> _TASK REQUIREMENTS_: From the listing below, output only the lines starting at the line that has "先生平生长于考证，遇有疑义，" and ending at the line that has "请问，区区二十篇书的真伪，虽", exactly as they appear, ends included.

> _AVAILABLE DATA_:
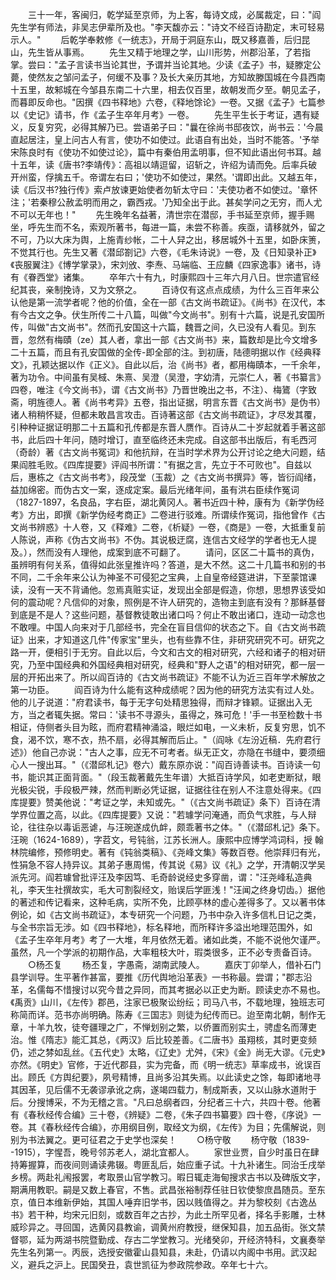 <!-- { "loadSidebar": true } -->
　　三十一年，客闽归，乾学延至京师，为上客，每诗文成，必属裁定，曰："阎先生学有师法，非吴志伊辈所及也。"李天馥亦云："诗文不经百诗勘定，末可轻易示人。"
　　后乾学奉敕修《一统志》，开局于洞庭东山，既又移嘉善，后归昆山，先生皆从事焉。
　　先生又精于地理之学，山川形势，州郡沿革，了若指掌。尝曰："孟子言读书当论其世，予谓并当论其地。少读《孟子》书，疑滕定公薨，使然友之邹问孟子，何缓不及事？及长大亲历其地，方知故滕国城在今县西南十五里，故邾城在今邹县东南二十六里，相去仅百里，故朝发而夕至。朝见孟子，而暮即反命也。"因撰《四书释地》六卷，《释地馀论》一卷。又据《孟子》七篇参以《史记》请书，作《孟子生卒年月考》一卷。
　　先生平生长于考证，遇有疑义，反复穷究，必得其解乃已。尝语弟子曰："曩在徐尚书邸夜饮，尚书云：'今晨直起居注，皇上问古人有言，使功不如使过。此语自有出处，当时不能答。'予举宋陈良时有《使功不如使过论》，篇中有秦伯用孟明事，但不知此语出何书耳。越十五年，读《唐书?李靖传》：高祖以靖逗留，诏斩之，许绍为请而免。后率兵破开州蛮，俘擒五千。帝谓左右曰；'使功不如使过，果然。'谓即出此。又越五年，读《后汉书?独行传》索卢放谏更始使者勿斩太守曰：'夫使功者不如使过。'章怀注；'若秦穆公赦孟明而用之，霸西戎。'乃知全出于此。甚矣学问之无穷，而人尤不可以无年也！"
　　先生晚年名益著，清世宗在潜邸，手书延至京师，握手赐坐，呼先生而不名，索观所著书，每进一篇，未尝不称善。疾亟，请移就外，留之不可，乃以大床为舆，上施青纱帐，二十人舁之出，移居城外十五里，如卧床箦，不觉其行也。先生又著《潜邱劄记》六卷，《毛朱诗说》一卷，及《日知录补正》《丧服翼注》《博学掌录》，宋刘攽、李焘、马端临、王应麟《四家逸事》诸书，诗有《眷西堂》诸集。
　　卒年六十有九，时康熙四十三年六月八日。世宗遣官经纪其丧，亲制挽诗，又为文祭之。
　　百诗仅有这点点成绩，为什么三百年来公认他是第一流学者呢？他的价值，全在一部《古文尚书疏证》。《尚书》在汉代，本有今古文之争。伏生所传二十八篇，叫做"今文尚书"。别有十六篇，说是孔安国所传，叫做"古文尚书"。然而孔安国这十六篇，魏晋之间，久已没有人看见。到东晋，忽然有梅賾（ze）其人者，拿出一部《古文尚书》来，篇数却是比今文增多二十五篇，而且有孔安国做的全传-即全部的注。到初唐，陆德明据以作《经典释文》，孔颖达据以作《正义》。自此以后，治《尚书》者，都用梅賾本，一千余年，著为功令。中间虽有吴棫、朱熹、吴澄（吴澄，字幼清，元崇仁人，著《书纂言》四卷，唯注《今文尚书》，谓《古文尚书》乃晋世晚出之书，不注）、梅鷟（字致斋，明旌德人。著《尚书考异》五卷，指出证据，明言东晋《古文尚书》是伪书）诸人稍稍怀疑，但都未敢昌言攻击。百诗著这部《古文尚书疏证》，才尽发其覆，引种种证据证明那二十五篇和孔传都是东晋人赝作。百诗从二十岁起就着手著这部书，此后四十年问，随时增订，直至临终还未完成。自这部书出版后，有毛西河（奇龄）著《古文尚书冤词》和他抗辩，在当时学术界为公开讨论之绝大问题，结果阎胜毛败。《四库提要》评阎书所谓："有据之言，先立于不可败也"。自兹以后，惠栋之《古文尚书考》，段茂堂（玉裁）之《古文尚书撰异》等，皆衍阎绪，益加绵密。而伪古文一案，逐成定案。最后光绪年间，虽有洪右臣续作冤词（1827-1897，名良品，字右臣，湖北黄冈人。著书近四十种，康有为《新学伪经考》方出，即撰《新学伪经考商正》二卷进行驳难。所谓续作冤词，指他曾作《古文尚书辨惑》十人卷，又《释难》二卷，《析疑》一卷，《商是》一卷，大抵重复前人陈说，声称《伪古文尚书》不伪。其说极迂腐，连信古文经学的学者也无人提及。），然而没有人理他，成案到底不可翻了。
　　请问，区区二十篇书的真伪，虽辨明有何关系，值得如此张皇推许吗？答道，是大不然。这二十几篇书和别的书不同，二千余年来公认为神圣不可侵犯之宝典，上自皇帝经筵进讲，下至蒙馆课读，没有一天不背诵他。忽焉真赃实证，发现出全部是假造，你想，思想界该受如何的震动呢？凡信仰的对象，照例是不许人研究的，造物主到底有没有？那稣基督到底是不是人？这些问题，基督教徒敢出诸口吗？何止不敢出诸口，连动一动念也不敢哩。中国人向来对于几部经书，完全在盲目信仰的状态之下。自《古文尚书疏证》出来，才知道这几件"传家宝"里头，也有些靠不住，非研究研究不可。研究之路一开，便相引于无穷。自此以后，今文和古文的相对研究，六经和诸子的相对研究，乃至中国经典和外国经典相对研究，经典和"野人之语"的相对研究，都一层一层的开拓出来了。所以阎百诗的《古文尚书疏证》不能不认为近三百年学术解放之第一功臣。
　　阎百诗为什么能有这种成绩呢？因为他的研究方法实有过人处。他的儿子说道："府君读书，每于无字句处精思独得，而辩才锋颖。证据出入无方，当之者辄失据。常曰：'读书不寻源头，虽得之，殊可危！'手一书至检数十书相证，侍侧者头目为眩，而府君精神涌溢，眼烂如电，一义未析，反复穷思，饥不食，渴不饮，寒不衣，热不扇，必得其解而后止。"（阎咏《左汾近稿．先府君行述》）他自己亦说："古人之事，应无不可考者。纵无正文，亦隐在书缝中，要须细心人一搜出耳。"（《潜邱札记》卷六）戴东原亦说："阎百诗善读书。百诗读一句书，能识其正面背面。"（段玉裁著戴先生年谱）大抵百诗学风，如老吏断狱，眼光极尖锐，手段极严辣，然而判断必凭证据，证据往往在别人不注意处得来。《四库提要》赞美他说："考证之学，未知或先。"（《古文尚书疏证》条下）百诗在清学界位置之高，以此。《四库提要》又说："若璩学问淹通，而负气求胜，与人辩论，往往杂以毒诟恶谑，与汪琬遂成仇衅，颇乖著书之体。"（《潜邱札记》条下。汪琬（1624-1689），字苕文，号钝翁，江苏长洲人。康熙中应博学鸿词科，授 翰林院编修，预修明史。著有《钝翁类稿》、《尧峰文集》等数百卷。他崇拜归有光，性狷急不容人持异议。其弟子惠周惕，传其说《易》议《礼》之学，开清朝汉学吴派先河。阎若璩曾批评汪及李因笃、毛奇龄说经史多穿凿，谓："汪尧峰私造典礼，李天生社撰故实，毛大可割裂经文，贻误后学匪浅！"汪闻之终身切齿。）据他的著述和传记看来，这种毛病，实所不免，比顾亭林的虚心差得多了。又以著书体例论，如《古文尚书疏证》，本专研究一个问题，乃书中杂入许多信札日记之类，与全书宗旨无涉。如《四书释地》，标名释地，而所释许多溢出地理范围外，如《孟子生卒年月考》考了一大堆，年月依然无着。诸如此类，不能不说他欠谨严。虽然，凡一个学派的初期作品，大率粗枝大叶，瑕类很多，正不必专责备百诗。
　　○杨丕复
　　杨丕复，字愚斋，湖南武陵人。
　　嘉庆丁卯举人，借补石门县学训导。生平著作甚富，要推《历代舆地沿革表》一书称最。尝谓；"郡志沿革，名儒每不惜搜讨以究今昔之异同，而其考据必以正史为断。顾读史亦不易也。《禹贡》山川，《左传》郡邑，注家已极聚讼纷纭；司马八书，不载地理，独班志可称简而详。范书亦尚明确。陈寿《三国志》则徒为纪传而已。迨至南北朝，制作无章，十羊九牧，徒夸疆理之广，不惮划别之繁，以侨置而别实土，骋虚名而薄吏治。惟《隋志》能汇其总，《两汉》后比较差善。《二唐书》虽翔核，其时更变频仍，述之棼如乱丝。《五代史》太略，《辽史》尤舛，《宋》《金》尚无大谬。《元史》亦然。《明史》官修，于近代郡县，实为完备，而《明一统志》草率成书，讹误百出。顾氏《方舆纪要》，夙号精博，且尚多沿其失焉。以此读史之馀，每即诸地寻其因革，见后儒不无袭谬承讹之病，遂竭四载力，制成斯表，又以山脉水道附于后。分搜博采，不为无稽之言。"凡曰总纲者四，分纪者三十六，共四十卷。他著有《春秋经传合编》三十卷，《辨疑》二卷，《朱子四书纂要》四十卷，《序说》一卷。其《春秋经传合编》，亦用纲目例，取经文为纲，《左传》为目；先儒解说，则别为书法翼之。更可征君之于史学也深矣！
　　○杨守敬
　　杨守敬（1839--1915），字惺吾，晚号邻苏老人，湖北宜都人。
　　家世业贾，自少时虽日在肆持筹握算，而夜间则诵读弗辍。粤匪乱后，始应重子试。十九补诸生。同治壬戌举乡榜。两赴礼闱报罢，考取景山官学教习。暇日辄走海甸搜求古书以及碑版文字，期满用教职。嗣是又数上春官，不售。武昌张裕制荐任驻日钦使黎庶昌随员。至东京，值日本维新伊始，其国人唾弃旧学书，因以贱值得之。并为黎校刻《古逸丛书》若干种，均宋元旧刻，或数百年之古抄，为此土所罕见者，择名手影雕，士林威珍异之。寻回国，选黄冈县教谕，调黄州府教授，继保知县，加五品街。张文禁督鄂，延为两湖书院暨勤成、存古二学堂教习。光绪癸卯，开经济特科，文襄奏举先生名列第一。丙辰，选授安徽霍山县知县，未赴，仍请以内阁中书用。武汉起义，避兵之沪上。民国癸丑，袁世凯征为参政院参政。卒年七十六。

> _WORKED SOLUTION_:
　　先生平生长于考证，遇有疑义，反复穷究，必得其解乃已。尝语弟子曰："曩在徐尚书邸夜饮，尚书云：'今晨直起居注，皇上问古人有言，使功不如使过。此语自有出处，当时不能答。'予举宋陈良时有《使功不如使过论》，篇中有秦伯用孟明事，但不知此语出何书耳。越十五年，读《唐书?李靖传》：高祖以靖逗留，诏斩之，许绍为请而免。后率兵破开州蛮，俘擒五千。帝谓左右曰；'使功不如使过，果然。'谓即出此。又越五年，读《后汉书?独行传》索卢放谏更始使者勿斩太守曰：'夫使功者不如使过。'章怀注；'若秦穆公赦孟明而用之，霸西戎。'乃知全出于此。甚矣学问之无穷，而人尤不可以无年也！"
　　先生晚年名益著，清世宗在潜邸，手书延至京师，握手赐坐，呼先生而不名，索观所著书，每进一篇，未尝不称善。疾亟，请移就外，留之不可，乃以大床为舆，上施青纱帐，二十人舁之出，移居城外十五里，如卧床箦，不觉其行也。先生又著《潜邱劄记》六卷，《毛朱诗说》一卷，及《日知录补正》《丧服翼注》《博学掌录》，宋刘攽、李焘、马端临、王应麟《四家逸事》诸书，诗有《眷西堂》诸集。
　　卒年六十有九，时康熙四十三年六月八日。世宗遣官经纪其丧，亲制挽诗，又为文祭之。
　　百诗仅有这点点成绩，为什么三百年来公认他是第一流学者呢？他的价值，全在一部《古文尚书疏证》。《尚书》在汉代，本有今古文之争。伏生所传二十八篇，叫做"今文尚书"。别有十六篇，说是孔安国所传，叫做"古文尚书"。然而孔安国这十六篇，魏晋之间，久已没有人看见。到东晋，忽然有梅賾（ze）其人者，拿出一部《古文尚书》来，篇数却是比今文增多二十五篇，而且有孔安国做的全传-即全部的注。到初唐，陆德明据以作《经典释文》，孔颖达据以作《正义》。自此以后，治《尚书》者，都用梅賾本，一千余年，著为功令。中间虽有吴棫、朱熹、吴澄（吴澄，字幼清，元崇仁人，著《书纂言》四卷，唯注《今文尚书》，谓《古文尚书》乃晋世晚出之书，不注）、梅鷟（字致斋，明旌德人。著《尚书考异》五卷，指出证据，明言东晋《古文尚书》是伪书）诸人稍稍怀疑，但都未敢昌言攻击。百诗著这部《古文尚书疏证》，才尽发其覆，引种种证据证明那二十五篇和孔传都是东晋人赝作。百诗从二十岁起就着手著这部书，此后四十年问，随时增订，直至临终还未完成。自这部书出版后，有毛西河（奇龄）著《古文尚书冤词》和他抗辩，在当时学术界为公开讨论之绝大问题，结果阎胜毛败。《四库提要》评阎书所谓："有据之言，先立于不可败也"。自兹以后，惠栋之《古文尚书考》，段茂堂（玉裁）之《古文尚书撰异》等，皆衍阎绪，益加绵密。而伪古文一案，逐成定案。最后光绪年间，虽有洪右臣续作冤词（1827-1897，名良品，字右臣，湖北黄冈人。著书近四十种，康有为《新学伪经考》方出，即撰《新学伪经考商正》二卷进行驳难。所谓续作冤词，指他曾作《古文尚书辨惑》十人卷，又《释难》二卷，《析疑》一卷，《商是》一卷，大抵重复前人陈说，声称《伪古文尚书》不伪。其说极迂腐，连信古文经学的学者也无人提及。），然而没有人理他，成案到底不可翻了。
　　请问，区区二十篇书的真伪，虽辨明有何关系，值得如此张皇推许吗？答道，是大不然。这二十几篇书和别的书不同，二千余年来公认为神圣不可侵犯之宝典，上自皇帝经筵进讲，下至蒙馆课读，没有一天不背诵他。忽焉真赃实证，发现出全部是假造，你想，思想界该受如何的震动呢？凡信仰的对象，照例是不许人研究的，造物主到底有没有？那稣基督到底是不是人？这些问题，基督教徒敢出诸口吗？何止不敢出诸口，连动一动念也不敢哩。中国人向来对于几部经书，完全在盲目信仰的状态之下。自《古文尚书疏证》出来，才知道这几件"传家宝"里头，也有些靠不住，非研究研究不可。研究之路一开，便相引于无穷。自此以后，今文和古文的相对研究，六经和诸子的相对研究，乃至中国经典和外国经典相对研究，经典和"野人之语"的相对研究，都一层一层的开拓出来了。所以阎百诗的《古文尚书疏证》不能不认为近三百年学术解放之第一功臣。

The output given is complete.